Cognome della madre al figlio: la Consulta dà il via libera 

Grazie alla sentenza dei giudici della Corte Costituzionale anche in Italia è possibile aggiungere il cognome materno: la giurisprudenza ha sorpassato l'impasse del Parlamento.  

Grazie al ricorso di una coppia di Genova, il doppio cognome diventa realtà anche in Italia. © maximkabb/123RF

 

La Consulta ha detto “sì” al cognome della madre al figlio sbloccando così quell’impasse politico in cui si era incastrato il "retaggio di una concezione patriarcale della famiglia", per usare l’espressione della stessa Corte già chiamata a pronunciarsi in merito nel 2006. Perché sebbene il 24 settembre 2014 la Camera abolì l’obbligo, la legge (che l’Italia aspettava da 37 anni, quando per la prima volta la proposta approdò in Parlamento) finì in uno dei cassetti della Commissione giustizia al Senato e lì fu dimenticata. Solo dalla politica, però, visto che in Italia, da allora sono oltre 10mila gli italiani che hanno fatto richiesta e che dall’8 novembre 2016, finalmente, hanno ottenuto una risposta.

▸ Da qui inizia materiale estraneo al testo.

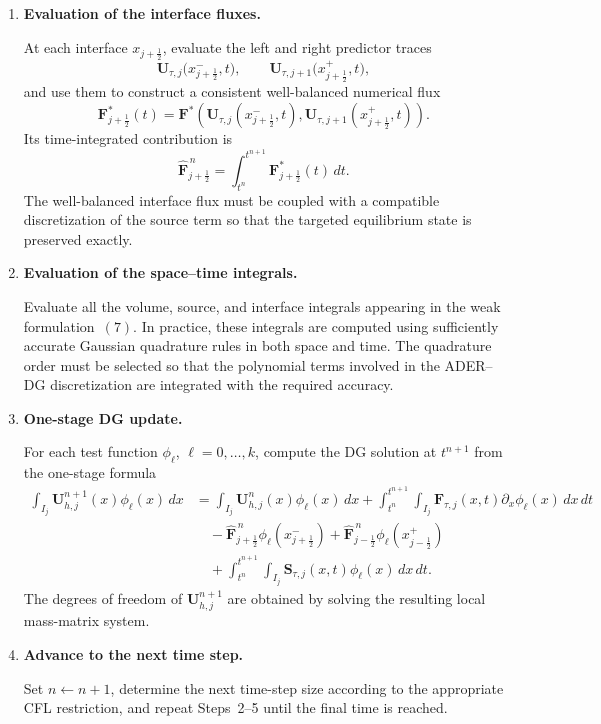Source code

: \documentclass[11pt]{article}
\begin{document}
\begin{enumerate}
    \item \textbf{Evaluation of the interface fluxes.}
    
    At each interface \(x_{j+\frac12}\), evaluate the left and right
    predictor traces
    \[
        \mathbf{U}_{\tau,j}
        \bigl(x_{j+\frac12}^{-},t\bigr),
        \qquad
        \mathbf{U}_{\tau,j+1}
        \bigl(x_{j+\frac12}^{+},t\bigr),
    \]
    and use them to construct a consistent well-balanced numerical
    flux
    \[
        \mathbf{F}^{*}_{j+\frac12}(t)
        =
        \mathbf{F}^{*}\!\left(
            \mathbf{U}_{\tau,j}(x_{j+\frac12}^{-},t),
            \mathbf{U}_{\tau,j+1}(x_{j+\frac12}^{+},t)
        \right).
    \]
    Its time-integrated contribution is
    \[
        \widehat{\mathbf{F}}_{j+\frac12}^{\,n}
        =
        \int_{t^n}^{t^{n+1}}
        \mathbf{F}^{*}_{j+\frac12}(t)\,dt.
    \]
    The well-balanced interface flux must be coupled with a compatible
    discretization of the source term so that the targeted equilibrium
    state is preserved exactly.

    \item \textbf{Evaluation of the space--time integrals.}
    
    Evaluate all the volume, source, and interface integrals appearing
    in the weak formulation~\((7)\). In practice, these integrals are
    computed using sufficiently accurate Gaussian quadrature rules in
    both space and time. The quadrature order must be selected so that
    the polynomial terms involved in the ADER--DG discretization are
    integrated with the required accuracy.

    \item \textbf{One-stage DG update.}
    
    For each test function \(\phi_\ell\), \(\ell=0,\ldots,k\), compute
    the DG solution at \(t^{n+1}\) from the one-stage formula
    \[
    \begin{aligned}
        \int_{I_j}
        \mathbf{U}_{h,j}^{n+1}(x)\phi_\ell(x)\,dx
        &=
        \int_{I_j}
        \mathbf{U}_{h,j}^{n}(x)\phi_\ell(x)\,dx
        +
        \int_{t^n}^{t^{n+1}}\!\int_{I_j}
        \mathbf{F}_{\tau,j}(x,t)
        \partial_x\phi_\ell(x)\,dx\,dt
        \\
        &\quad
        -
        \widehat{\mathbf{F}}_{j+\frac12}^{\,n}
        \phi_\ell(x_{j+\frac12}^{-})
        +
        \widehat{\mathbf{F}}_{j-\frac12}^{\,n}
        \phi_\ell(x_{j-\frac12}^{+})
        \\
        &\quad
        +
        \int_{t^n}^{t^{n+1}}\!\int_{I_j}
        \mathbf{S}_{\tau,j}(x,t)
        \phi_\ell(x)\,dx\,dt .
    \end{aligned}
    \]
    The degrees of freedom of
    \(\mathbf{U}_{h,j}^{n+1}\) are obtained by solving the resulting
    local mass-matrix system.

    \item \textbf{Advance to the next time step.}
    
    Set \(n\leftarrow n+1\), determine the next time-step size according
    to the appropriate CFL restriction, and repeat Steps~2--5 until the
    final time is reached.

\end{enumerate}
\end{document}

Ad attivare la giurisprudenza che ha dato una svolta epocale alla politica (bacchettata anche dalla Corte di Strasburgo nel 2014) è stata una coppia di Genova. Lui è un avvocato, lei una donna brasiliana: nel 2012 hanno fatto ricorso e 4 anni dopo hanno vinto. “Siamo raggianti - dichiarano -. Non solo per nostro figlio ma anche per tutti i bimbi che d’ora in poi potranno beneficiare di questa sentenza”. Tanto più perché finalmente si “abbatte una delle ultime barriere che mantengono ancora il concetto di superiorità dell’uomo sulla donna nel nostro ordinamento”. 

A questo punto impedire di dare ai propri figli il doppio cognome è incostituzionale. Per sapere come mai la Corte ha accordato il via libera (nel passato negato per due volte) bisognerà aspettare le motivazioni della sentenza. Nel frattempo, la palla passa al Parlamento che ora e senza più scusanti, dovrà legiferare in merito, “per dare nuova civiltà al nostro ordinamento”, come ha sottolineato Monica Cirinnà, della Commissione Giustizia al Senato.